▶ Task requirements: From the listing below, copy each line where "cream" occurs.

▶ Entries supplied:
--- START ---
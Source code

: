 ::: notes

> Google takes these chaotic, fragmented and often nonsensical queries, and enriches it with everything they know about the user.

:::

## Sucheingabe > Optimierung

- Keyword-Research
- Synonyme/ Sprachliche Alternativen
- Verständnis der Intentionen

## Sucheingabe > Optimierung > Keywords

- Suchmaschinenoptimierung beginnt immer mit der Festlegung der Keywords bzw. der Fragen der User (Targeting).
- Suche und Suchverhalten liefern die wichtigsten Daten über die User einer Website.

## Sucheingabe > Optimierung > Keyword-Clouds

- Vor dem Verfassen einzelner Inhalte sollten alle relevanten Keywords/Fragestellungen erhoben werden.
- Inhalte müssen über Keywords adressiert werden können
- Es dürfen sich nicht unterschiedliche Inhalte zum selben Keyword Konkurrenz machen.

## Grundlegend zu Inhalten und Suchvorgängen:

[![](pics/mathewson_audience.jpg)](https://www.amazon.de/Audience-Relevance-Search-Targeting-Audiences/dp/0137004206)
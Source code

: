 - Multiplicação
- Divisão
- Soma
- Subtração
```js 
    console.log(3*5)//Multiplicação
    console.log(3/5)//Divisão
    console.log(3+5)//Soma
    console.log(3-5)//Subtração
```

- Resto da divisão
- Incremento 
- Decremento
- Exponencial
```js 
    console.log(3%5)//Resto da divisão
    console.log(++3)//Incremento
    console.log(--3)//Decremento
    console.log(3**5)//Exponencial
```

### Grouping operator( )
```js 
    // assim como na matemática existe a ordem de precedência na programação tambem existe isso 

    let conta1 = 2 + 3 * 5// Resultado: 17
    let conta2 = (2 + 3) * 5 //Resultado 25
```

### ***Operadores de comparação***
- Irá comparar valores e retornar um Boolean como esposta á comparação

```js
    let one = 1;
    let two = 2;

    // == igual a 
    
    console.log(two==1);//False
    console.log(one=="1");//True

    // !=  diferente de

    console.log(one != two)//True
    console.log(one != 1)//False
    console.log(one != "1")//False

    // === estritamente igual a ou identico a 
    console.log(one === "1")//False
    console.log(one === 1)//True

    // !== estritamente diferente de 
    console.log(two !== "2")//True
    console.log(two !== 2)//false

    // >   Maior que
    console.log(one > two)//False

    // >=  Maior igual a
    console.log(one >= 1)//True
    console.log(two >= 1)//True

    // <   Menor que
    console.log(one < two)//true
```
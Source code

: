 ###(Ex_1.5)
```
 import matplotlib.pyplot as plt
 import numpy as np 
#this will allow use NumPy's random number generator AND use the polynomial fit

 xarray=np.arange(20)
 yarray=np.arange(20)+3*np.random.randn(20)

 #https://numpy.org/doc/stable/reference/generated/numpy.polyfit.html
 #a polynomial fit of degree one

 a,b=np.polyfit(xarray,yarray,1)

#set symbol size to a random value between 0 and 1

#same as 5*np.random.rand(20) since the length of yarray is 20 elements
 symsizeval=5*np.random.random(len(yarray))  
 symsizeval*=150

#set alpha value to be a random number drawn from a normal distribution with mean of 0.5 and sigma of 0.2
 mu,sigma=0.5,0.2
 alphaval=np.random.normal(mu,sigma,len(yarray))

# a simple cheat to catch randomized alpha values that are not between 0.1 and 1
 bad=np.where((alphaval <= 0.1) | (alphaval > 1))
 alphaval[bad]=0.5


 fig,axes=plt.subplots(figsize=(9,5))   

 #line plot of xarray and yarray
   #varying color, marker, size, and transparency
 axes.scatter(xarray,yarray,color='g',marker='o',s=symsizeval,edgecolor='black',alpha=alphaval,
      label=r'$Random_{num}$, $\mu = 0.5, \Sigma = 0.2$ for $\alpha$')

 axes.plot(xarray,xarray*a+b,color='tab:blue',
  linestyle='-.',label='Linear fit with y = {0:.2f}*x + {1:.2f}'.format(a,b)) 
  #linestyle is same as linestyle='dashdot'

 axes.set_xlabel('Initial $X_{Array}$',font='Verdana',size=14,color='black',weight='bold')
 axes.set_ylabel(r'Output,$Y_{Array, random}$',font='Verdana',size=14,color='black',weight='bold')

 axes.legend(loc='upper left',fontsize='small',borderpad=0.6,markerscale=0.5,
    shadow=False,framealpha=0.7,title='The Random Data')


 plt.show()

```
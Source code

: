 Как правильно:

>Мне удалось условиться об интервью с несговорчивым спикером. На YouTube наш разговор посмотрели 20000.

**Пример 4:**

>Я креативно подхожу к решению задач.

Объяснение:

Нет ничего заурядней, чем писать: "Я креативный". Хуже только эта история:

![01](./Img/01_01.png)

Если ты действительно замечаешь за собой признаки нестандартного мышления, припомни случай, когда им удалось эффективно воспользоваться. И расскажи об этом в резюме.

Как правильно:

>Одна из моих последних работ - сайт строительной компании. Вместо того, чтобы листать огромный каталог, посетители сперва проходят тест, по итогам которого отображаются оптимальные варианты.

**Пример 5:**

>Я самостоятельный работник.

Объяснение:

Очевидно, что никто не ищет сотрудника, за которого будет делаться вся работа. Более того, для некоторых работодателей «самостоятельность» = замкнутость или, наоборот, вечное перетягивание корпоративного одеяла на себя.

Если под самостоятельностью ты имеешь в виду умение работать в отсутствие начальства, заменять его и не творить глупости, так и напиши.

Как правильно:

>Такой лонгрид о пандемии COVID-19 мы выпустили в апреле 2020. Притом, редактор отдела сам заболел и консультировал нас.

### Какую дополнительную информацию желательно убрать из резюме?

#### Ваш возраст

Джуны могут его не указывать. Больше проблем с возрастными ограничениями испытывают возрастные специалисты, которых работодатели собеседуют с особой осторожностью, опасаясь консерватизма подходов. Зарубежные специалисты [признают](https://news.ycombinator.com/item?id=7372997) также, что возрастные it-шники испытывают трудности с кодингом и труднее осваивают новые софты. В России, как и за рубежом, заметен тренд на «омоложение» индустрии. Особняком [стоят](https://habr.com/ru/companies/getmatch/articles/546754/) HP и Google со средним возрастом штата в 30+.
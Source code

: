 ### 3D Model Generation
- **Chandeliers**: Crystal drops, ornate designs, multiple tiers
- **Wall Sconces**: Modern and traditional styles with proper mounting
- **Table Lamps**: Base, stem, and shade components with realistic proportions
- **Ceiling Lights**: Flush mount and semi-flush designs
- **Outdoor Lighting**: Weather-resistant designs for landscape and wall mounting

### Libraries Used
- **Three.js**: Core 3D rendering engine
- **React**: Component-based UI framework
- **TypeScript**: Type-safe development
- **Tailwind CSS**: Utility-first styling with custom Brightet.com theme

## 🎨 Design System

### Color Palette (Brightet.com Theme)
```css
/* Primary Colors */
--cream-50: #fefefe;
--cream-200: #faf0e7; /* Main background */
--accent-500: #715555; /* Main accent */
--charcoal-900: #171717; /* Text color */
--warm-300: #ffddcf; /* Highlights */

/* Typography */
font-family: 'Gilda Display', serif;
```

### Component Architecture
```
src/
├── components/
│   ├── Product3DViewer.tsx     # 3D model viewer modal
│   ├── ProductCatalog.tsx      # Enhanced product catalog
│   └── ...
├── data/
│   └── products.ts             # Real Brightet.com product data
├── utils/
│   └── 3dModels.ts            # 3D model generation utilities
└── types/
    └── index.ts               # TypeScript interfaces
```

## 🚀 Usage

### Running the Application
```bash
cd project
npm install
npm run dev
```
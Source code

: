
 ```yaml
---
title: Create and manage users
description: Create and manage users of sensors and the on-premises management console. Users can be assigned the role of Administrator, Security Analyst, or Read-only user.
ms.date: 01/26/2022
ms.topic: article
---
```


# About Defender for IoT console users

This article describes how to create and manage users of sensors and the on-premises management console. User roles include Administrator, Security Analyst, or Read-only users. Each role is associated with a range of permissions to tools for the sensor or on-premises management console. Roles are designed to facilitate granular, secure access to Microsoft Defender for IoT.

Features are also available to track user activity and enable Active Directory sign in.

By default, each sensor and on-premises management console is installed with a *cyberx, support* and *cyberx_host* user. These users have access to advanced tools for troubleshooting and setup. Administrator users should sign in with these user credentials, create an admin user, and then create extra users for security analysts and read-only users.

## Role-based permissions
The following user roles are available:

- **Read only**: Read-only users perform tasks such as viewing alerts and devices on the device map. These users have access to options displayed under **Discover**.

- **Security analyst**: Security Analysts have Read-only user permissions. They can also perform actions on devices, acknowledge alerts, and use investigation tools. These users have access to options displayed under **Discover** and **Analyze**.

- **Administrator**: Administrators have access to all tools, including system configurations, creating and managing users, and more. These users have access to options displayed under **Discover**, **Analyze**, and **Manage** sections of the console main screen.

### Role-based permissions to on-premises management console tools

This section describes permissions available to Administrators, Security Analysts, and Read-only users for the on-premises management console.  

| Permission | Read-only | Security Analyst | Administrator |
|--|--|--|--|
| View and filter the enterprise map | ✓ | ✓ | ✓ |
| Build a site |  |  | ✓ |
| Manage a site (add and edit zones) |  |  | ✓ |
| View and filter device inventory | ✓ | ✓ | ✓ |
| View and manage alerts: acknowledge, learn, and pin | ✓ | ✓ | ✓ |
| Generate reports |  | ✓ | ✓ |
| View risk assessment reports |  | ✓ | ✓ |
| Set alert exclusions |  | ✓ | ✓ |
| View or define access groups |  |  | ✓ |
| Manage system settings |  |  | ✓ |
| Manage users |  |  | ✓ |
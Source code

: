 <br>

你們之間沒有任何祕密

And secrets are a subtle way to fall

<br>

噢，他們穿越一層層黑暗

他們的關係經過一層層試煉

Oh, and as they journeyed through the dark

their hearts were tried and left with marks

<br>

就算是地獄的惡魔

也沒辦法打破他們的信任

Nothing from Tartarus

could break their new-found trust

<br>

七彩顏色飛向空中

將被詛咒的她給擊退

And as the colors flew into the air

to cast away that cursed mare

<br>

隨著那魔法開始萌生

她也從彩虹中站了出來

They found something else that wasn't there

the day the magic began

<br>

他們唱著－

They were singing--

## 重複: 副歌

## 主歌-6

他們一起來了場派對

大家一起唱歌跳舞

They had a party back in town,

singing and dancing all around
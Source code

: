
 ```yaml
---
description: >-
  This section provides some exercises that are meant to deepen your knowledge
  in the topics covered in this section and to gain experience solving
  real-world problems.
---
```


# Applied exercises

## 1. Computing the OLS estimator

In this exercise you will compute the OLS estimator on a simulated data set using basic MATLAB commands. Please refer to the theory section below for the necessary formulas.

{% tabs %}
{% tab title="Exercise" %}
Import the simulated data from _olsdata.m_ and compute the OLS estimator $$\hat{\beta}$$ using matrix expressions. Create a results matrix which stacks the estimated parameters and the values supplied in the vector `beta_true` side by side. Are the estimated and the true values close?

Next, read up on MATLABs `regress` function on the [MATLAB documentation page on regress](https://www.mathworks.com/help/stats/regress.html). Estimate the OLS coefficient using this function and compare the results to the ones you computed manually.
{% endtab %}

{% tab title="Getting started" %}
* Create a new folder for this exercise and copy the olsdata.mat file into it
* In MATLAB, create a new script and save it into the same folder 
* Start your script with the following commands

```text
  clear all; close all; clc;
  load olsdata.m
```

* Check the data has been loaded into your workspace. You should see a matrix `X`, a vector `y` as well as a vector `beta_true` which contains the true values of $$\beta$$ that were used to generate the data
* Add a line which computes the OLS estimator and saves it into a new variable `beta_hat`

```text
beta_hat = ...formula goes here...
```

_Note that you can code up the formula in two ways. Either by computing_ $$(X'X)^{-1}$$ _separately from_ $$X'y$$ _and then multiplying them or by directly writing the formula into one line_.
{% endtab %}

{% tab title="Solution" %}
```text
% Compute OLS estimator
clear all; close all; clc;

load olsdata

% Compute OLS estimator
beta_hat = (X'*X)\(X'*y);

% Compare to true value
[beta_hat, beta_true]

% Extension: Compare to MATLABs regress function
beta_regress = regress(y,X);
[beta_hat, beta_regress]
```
--- END ---
▶ Answer section:
--cream-50: #fefefe;
--cream-200: #faf0e7; /* Main background */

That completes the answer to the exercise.